Смольный в великую ночь*

Смольный в великую ночь*

Весь Смольный ярко освещен. Возбужденные толпы народа снуют по всем его коридорам. Жизнь бьет ключом во всех комнатах, но наибольший человеческий прилив, настоящий страстный буран — в углу верхнего коридора: там, в самой задней комнате, заседал Военно-революционный комитет. Несколько девушек, совершенно измученных, тем не менее геройски справляются с неимоверным натиском приходящих за разъяснениями, указаниями и с различными просьбами и жалобами лиц.

Когда попадаешь в этот водоворот, то со всех сторон видишь разгоряченные лица и руки, тянущиеся за той или другой директивой или за тем или другим мандатом.

Громадной важности поручения и назначения делаются тут же, тут же диктуются на трещащих без умолку машинках, подписываются карандашом на коленях, и какой-нибудь молодой товарищ, счастливый поручением, уже летит в темную ночь па бешеном автомобиле. А в самой задней комнате, не отходя от стола, несколько товарищей посылают, словно электрические токи, во все стороны восставшим городам России свои приказы.

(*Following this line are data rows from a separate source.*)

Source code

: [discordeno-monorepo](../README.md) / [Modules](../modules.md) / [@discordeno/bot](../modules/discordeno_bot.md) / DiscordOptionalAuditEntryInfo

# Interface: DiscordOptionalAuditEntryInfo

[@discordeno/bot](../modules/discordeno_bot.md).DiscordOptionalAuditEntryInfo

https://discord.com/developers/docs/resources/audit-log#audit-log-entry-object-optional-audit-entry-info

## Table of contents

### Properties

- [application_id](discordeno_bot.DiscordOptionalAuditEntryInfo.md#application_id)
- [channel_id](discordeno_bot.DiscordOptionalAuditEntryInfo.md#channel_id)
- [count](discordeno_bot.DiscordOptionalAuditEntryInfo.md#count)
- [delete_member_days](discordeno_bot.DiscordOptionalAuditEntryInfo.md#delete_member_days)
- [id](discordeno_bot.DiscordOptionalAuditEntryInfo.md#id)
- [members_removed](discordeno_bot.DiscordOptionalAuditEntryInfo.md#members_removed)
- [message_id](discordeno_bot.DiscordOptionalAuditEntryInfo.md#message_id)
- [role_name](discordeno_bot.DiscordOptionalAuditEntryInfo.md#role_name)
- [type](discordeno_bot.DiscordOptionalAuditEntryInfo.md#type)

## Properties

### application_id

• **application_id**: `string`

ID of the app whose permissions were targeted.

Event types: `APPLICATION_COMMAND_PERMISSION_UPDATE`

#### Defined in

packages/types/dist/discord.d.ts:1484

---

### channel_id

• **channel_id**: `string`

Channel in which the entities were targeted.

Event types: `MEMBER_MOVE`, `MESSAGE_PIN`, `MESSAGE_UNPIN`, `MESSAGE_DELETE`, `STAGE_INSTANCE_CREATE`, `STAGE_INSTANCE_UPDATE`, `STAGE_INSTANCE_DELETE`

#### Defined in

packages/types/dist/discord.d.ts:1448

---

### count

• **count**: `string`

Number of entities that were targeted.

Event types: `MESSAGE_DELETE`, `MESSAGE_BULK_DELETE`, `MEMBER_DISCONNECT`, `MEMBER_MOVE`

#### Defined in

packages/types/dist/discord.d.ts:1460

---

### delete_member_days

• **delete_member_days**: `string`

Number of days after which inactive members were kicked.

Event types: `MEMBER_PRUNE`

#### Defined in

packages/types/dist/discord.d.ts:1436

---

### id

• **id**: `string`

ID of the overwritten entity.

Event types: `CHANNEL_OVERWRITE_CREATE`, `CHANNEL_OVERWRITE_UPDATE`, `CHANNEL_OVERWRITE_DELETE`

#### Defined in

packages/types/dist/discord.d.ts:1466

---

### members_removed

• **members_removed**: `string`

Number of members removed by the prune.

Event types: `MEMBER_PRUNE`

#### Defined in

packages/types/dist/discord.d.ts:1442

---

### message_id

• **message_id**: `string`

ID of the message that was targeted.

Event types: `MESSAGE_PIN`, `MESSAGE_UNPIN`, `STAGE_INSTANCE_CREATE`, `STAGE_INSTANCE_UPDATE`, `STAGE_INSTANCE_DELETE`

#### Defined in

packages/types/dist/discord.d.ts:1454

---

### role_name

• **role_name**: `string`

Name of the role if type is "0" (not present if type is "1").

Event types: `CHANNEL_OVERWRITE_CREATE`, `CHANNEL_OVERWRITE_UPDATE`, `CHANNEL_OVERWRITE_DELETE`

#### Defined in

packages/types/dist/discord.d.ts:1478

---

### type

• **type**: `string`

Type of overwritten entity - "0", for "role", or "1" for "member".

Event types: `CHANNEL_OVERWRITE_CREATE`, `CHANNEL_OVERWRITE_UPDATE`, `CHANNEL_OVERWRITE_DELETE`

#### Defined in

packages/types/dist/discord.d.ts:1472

Я до сих пор не могу без изумления вспомнить эту ошеломляющую работу и считаю деятельность Военно-революционного комитета в красные Октябрьские дни одним из проявлений человеческой энергии, доказывающим, какие неисчерпаемые запасы ее имеются в революционном сердце и на что способно оно, когда его призывает к усилию громовой голос революции.

Среди этих главных руководителей переворота, среди группы замечательных людей, и позднее показавших себя в истории нашей революции (Антонов, Скрыпник, Иоффе и др.), спокойствием, находчивостью и неутомимостью выделялся незабвенный Моисей Соломонович Урицкий. В самый день переворота и некоторое время после он был, несомненно, так сказать, центром центра. Общее политическое направление шло от наших великих вождей, но вся техника восстания велась главным образом Урицким.

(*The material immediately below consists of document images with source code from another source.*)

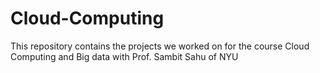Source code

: # Cloud-Computing
This repository contains the projects we worked on for the course Cloud Computing and Big data with Prof. Sambit Sahu of NYU
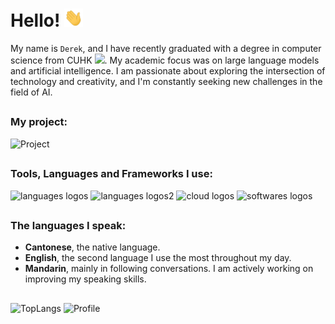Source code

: # Hello! <img src= "https://github.com/derek33125/derek33125/blob/main/wave.gif" width="30px"/>
My name is `Derek`, and I have recently graduated with a degree in computer science from CUHK <img src="https://www.cuhk.edu.hk/english/images/aboutus/logo.jpg" width="20"/>. My academic focus was on large language models and artificial intelligence. I am passionate about exploring the intersection of technology and creativity, and I'm constantly seeking new challenges in the field of AI.

<h2></h2>

### My project:
<img alt="Project" src="https://github-readme-stats.vercel.app/api/pin?username=derek33125&repo=wiki"/>

<h2></h2>

### Tools, Languages and Frameworks I use:
<img src="https://skillicons.dev/icons?i=python,pytorch,java,c" alt="languages logos" />
<img src="https://skillicons.dev/icons?i=html,js,latex,ubuntu" alt="languages logos2" />
<img src="https://skillicons.dev/icons?i=aws,azure,firebase,gcp" alt="cloud logos" />
<img src="https://skillicons.dev/icons?i=ps,ai,figma,discord" alt="softwares logos" />
<h2></h2>

### The languages I speak:
- **Cantonese**, the native language.
- **English**, the second language I use the most throughout my day.
- **Mandarin**, mainly in following conversations. I am actively working on improving my speaking skills.
<h2></h2>
<img alt="TopLangs" src="https://github-readme-stats.vercel.app/api/top-langs/?username=derek33125&layout=compact&theme=dark&hide_border=true">
<img alt="Profile" src="https://github-readme-stats.vercel.app/api?username=derek33125&layout=compact&theme=dark&hide_border=true">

Заседание Второго съезда Советов началось в Белом зале Смольного поздно1…Есть у коммунистов эта особенная черта: вы не часто встретите среди них людей, клокочущих страстью, напоминающей порою исступление и даже истерику; при огромной энергии и внутреннем горении они обыкновенно внешне спокойны, и это спокойствие выступает на первый план как раз в самые рискованные и яркие дни.

Настроение собравшихся праздничное и торжественное. Возбуждение огромное, но ни малейшей паники, несмотря на то, что еще идет бой вокруг Зимнего дворца и то и дело приносят известия самого тревожного свойства.

Когда я говорю — никакой паники, я говорю о коммунистах и об огромном большинстве съезда, стоящего на их точке зрения; наоборот, объяты паникой злобные, смущенные, нервные — правые «социалистические» элементы. С искаженным багровым лицом подходит ко мне меньшевик Богданов2 и кричит: «Аврора бомбардирует Зимний дворец! Слышите товарищ Луначарский, ваши пушки разбивают дворец Растрелли!» Другой кричит: «Дума во главе с городским головой пошла грудью защищать осажденных министров. Ваши банды расстреливают представителей города!»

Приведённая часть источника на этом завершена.